Geographical Classification: Eastern Alps > Gailtal Alps > Lienz Dolomites > Lumkofel
Lumkofel is an unimpressive summit in the Gailtal Alps, located south of the Lienz Dolomites. It is very close to the latter range and since it is located in the triangle between the towns of Lienz (north, Kötschach-Mauthen (east) and Sillian (west) it can be counted to the Lienz Dolomites. When seen from the north the mountain seems to show a vertical limestone face with several (about 6) bowling alleys coming down. So the Dolomite character definitely is there. From all other sides it appears to be very easy – but don’t be fooled!
The easiest ascent runs along a dent in the south “face”, a 45° meadow, which leads to a saddle in the eastern summit ridge. This trail is marked sparsely (see route) but nevertheless easy to fins. Another – beautiful – trail climbs to the east ridge from its eastern end – but trail-less over 60° meadows. And the western route uses the 50° west face over steep rocky ledges, covered with scree and gravel. None of the routes offer possibilities for security and especially the western route has to be climbed with great care.
But why climb a 2286m summit, when there are many higher summits close by? Lumkofel’s location between the Lienz Dolomites and the Carnic Alps Main Ridge makes it the perfect lookout peak. The distance to the Lienz Dolomites is large enough so that you can see the whole Sexten Dolomites eastern side from afar, but still have close-up views of the main summits of the eastern Lienz Dolomites as well.
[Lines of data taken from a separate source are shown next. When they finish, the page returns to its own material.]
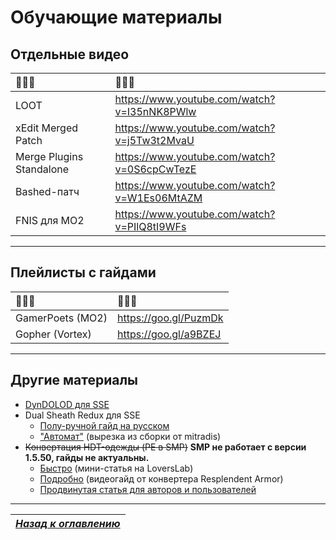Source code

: # Обучающие материалы

## Отдельные видео

|🔷🔷🔷|🔷🔷🔷|
|:-------------------------|:--------------------------------------------|
| LOOT                     | https://www.youtube.com/watch?v=I35nNK8PWlw |
| xEdit Merged Patch       | https://www.youtube.com/watch?v=j5Tw3t2MvaU |
| Merge Plugins Standalone | https://www.youtube.com/watch?v=0S6cpCwTezE |
| Bashed-патч              | https://www.youtube.com/watch?v=W1Es06MtAZM |
| FNIS для MO2             | https://www.youtube.com/watch?v=PIlQ8tI9WFs |

------

## Плейлисты с гайдами

|🔷🔷🔷|🔷🔷🔷|
|:-----------------|:----------------------|
| GamerPoets (MO2) | https://goo.gl/PuzmDk |
| Gopher (Vortex)  | https://goo.gl/a9BZEJ |

------

## Другие материалы

+ [DynDOLOD для SSE](http://forum.step-project.com/topic/13029-dyndolod-236-skyrim-se-beta-with-dynamic-lod)
+ Dual Sheath Redux для SSE
    + [Полу-ручной гайд на русском](https://gamer-mods.ru/forum/73-2181-1)
    + ["Автомат"](http://tesall.ru/files/file/9665-dual-sheath-redux-dlya-se/) (вырезка из сборки от mitradis)
+ ~~Конвертация HDT-одежды (PE в SMP)~~ **SMP не работает с версии 1.5.50, гайды не актуальны.**
    + [Быстро](https://www.loverslab.com/topic/89576-10-minutes-or-less-guide-to-making-your-entire-hdt-pe-armor-library-jiggle-with-smp/) (мини-статья на LoversLab)
    + [Подробно](https://www.youtube.com/watch?v=qdBTSc9YOdE) (видеогайд от конвертера Resplendent Armor)
    + [Продвинутая статья для авторов и пользователей](https://forums.nexusmods.com/index.php?/topic/3800385-a-guide-to-hdt-smp-usersmodders/)

------

|[*Назад к оглавлению*](../01_Оглавление.md)|
|:---:|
The Carnic Main Ridge with its highest mountains, Kellerwand (2774m) and Hohe Warte (2780m) is near by and on a clear day you can see them all.
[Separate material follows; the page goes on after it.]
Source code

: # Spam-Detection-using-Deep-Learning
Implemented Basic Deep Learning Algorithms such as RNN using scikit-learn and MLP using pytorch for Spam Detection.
As a recommendation I would suggest to climb the mountain from the western side, do the short but panoramic east ridge traverse and descend to Grifitzbühel on the eastern side of the mountain. The descent will be trail-less along meadows which is why it is suited better for descent than ascent. Unfortunately we did it the other way around, which made the hike one of the most exhausting we did in 20 days of vacation.
Due to its solitary location between Lienz Dolomites and Carnic Alps Lumkofel offers some great viwes towards these mountains as well as the Sexten Dolomites.
The best starting point for an ascent of Lumkofel is the hamlet of Assing (north of Liesing). The trailhead is located to the south of the Lienz Dolomites in the Lesachtal Valley. The valley is rather remote but getting there is far from complicated (though lengthy).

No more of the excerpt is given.